The "meta" designation is really an attempt to denigrate the value of the data at stake, to insinuate that this data is one step removed from that which we want, and to subtly insist that it should therefore be subject to less scrutiny.
Yet metadata is often far more valuable than so-called data itself.
Take, for instance, the NSA's current predicament following Snowden's leaks. What Snowden leaked was information about the information that the NSA collected. Since NSA calls the latter "metadata," this makes Snowden's leaks meta-metadata. I don't need to belabor how damaging the leak was for the NSA, even though it's supposedly twice removed from "data."
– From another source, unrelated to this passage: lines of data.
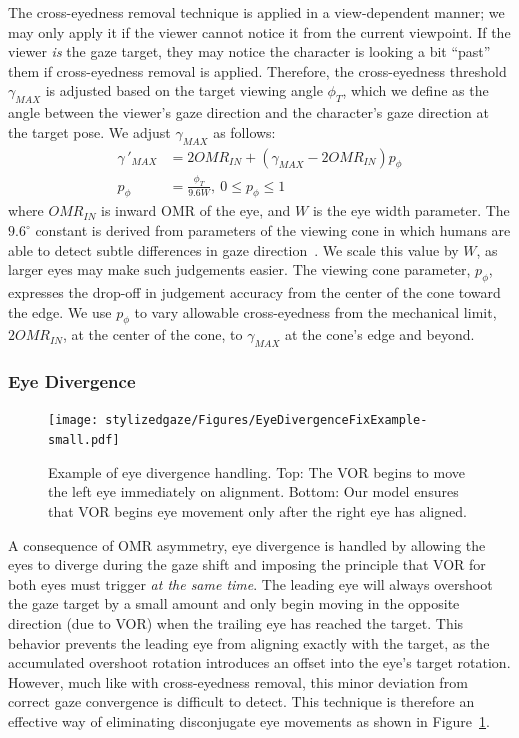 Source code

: The cross-eyedness removal technique is applied in a view-dependent manner; we may only apply it if the viewer cannot notice it from the current viewpoint.
If the viewer \emph{is} the gaze target, they may notice the character is looking a bit ``past'' them if cross-eyedness removal is applied.
Therefore, the cross-eyedness threshold $\gamma_{MAX}$ is adjusted based on the target viewing angle $\phi_T$, which we define as the angle between the viewer's gaze direction and the character's gaze direction at the target pose. We adjust $\gamma_{MAX}$ as follows:
%
\begin{align}
\label{eq:CrosseyednessFix}
\gamma\,'_{MAX} &= 2 OMR_{IN} + (\gamma_{MAX} - 2 OMR_{IN}) p_{\phi} \\
p_{\phi} &= \frac{\phi_T}{9.6W},~ 0 \le p_{\phi} \le 1 \nonumber
\end{align}
%
where $OMR_{IN}$ is inward OMR of the eye, and $W$ is the eye width parameter. The $9.6^{\circ}$ constant is derived from parameters of the viewing cone in which humans are able to detect subtle differences in gaze direction~\citep{argyle1976gaze}. We scale this value by $W$, as larger eyes may make such judgements easier. The viewing cone parameter, $p_{\phi}$, expresses the drop-off in judgement accuracy from the center of the cone toward the edge. We use $p_{\phi}$ to vary allowable cross-eyedness from the mechanical limit, $2 OMR_{IN}$, at the center of the cone, to $\gamma_{MAX}$ at the cone's edge and beyond.

\subsubsection{Eye Divergence}

\begin{figure}
\centering
\texttt{[image: stylizedgaze/Figures/EyeDivergenceFixExample-small.pdf]}
\caption{Example of eye divergence handling. Top: The VOR begins to move the left eye immediately on alignment. Bottom: Our model ensures that VOR begins eye movement only after the right eye has aligned.}
\label{fig:EyeDivergenceFixExample}
\end{figure}

A consequence of OMR asymmetry, eye divergence is handled by allowing the eyes to diverge during the gaze shift and imposing the principle that VOR for both eyes must trigger \emph{at the same time}. The leading eye will always overshoot the gaze target by a small amount and only begin moving in the opposite direction (due to VOR) when the trailing eye has reached the target. This behavior prevents the leading eye from aligning exactly with the target, as the accumulated overshoot rotation introduces an offset into the eye's target rotation. However, much like with cross-eyedness removal, this minor deviation from correct gaze convergence is difficult to detect. This technique is therefore an effective way of eliminating disconjugate eye movements as shown in Figure~\ref{fig:EyeDivergenceFixExample}.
And going further, here's the NSA's response to a FOIA request, explaining why revealing the presence or absence of some metadata (which would be metametadata) would cause grave harm to the United States, because it would reveal information about the capabilities of the NSA. We're veering off to cubic-meta territory here.
There have been narrow legalistic arguments between legal scholars about the privacy guarantees over call records. While it's futile to try to keep lawyers from discussing arcane legalistic definitions, these discussions all miss the point. Simply put, the public finds it creepy for the government to track their lives, their interactions and their overall behavior at that scale and in that fashion. Jane Average can turn a blind eye towards evil, unwarranted or even illegal activities on occasion, especially if they take place overseas, but a domestic creeper is a hard sell to families.
So the intelligence community, which never met-a-data that it didn't want to collect, should drop the whole metadata charade. The discussion should not be about legalistic definitions. It should be whether or not collecting this particular information, for the particular purpose of massively cross-linking and analyzing it, at this massive scale, is at odds with our values.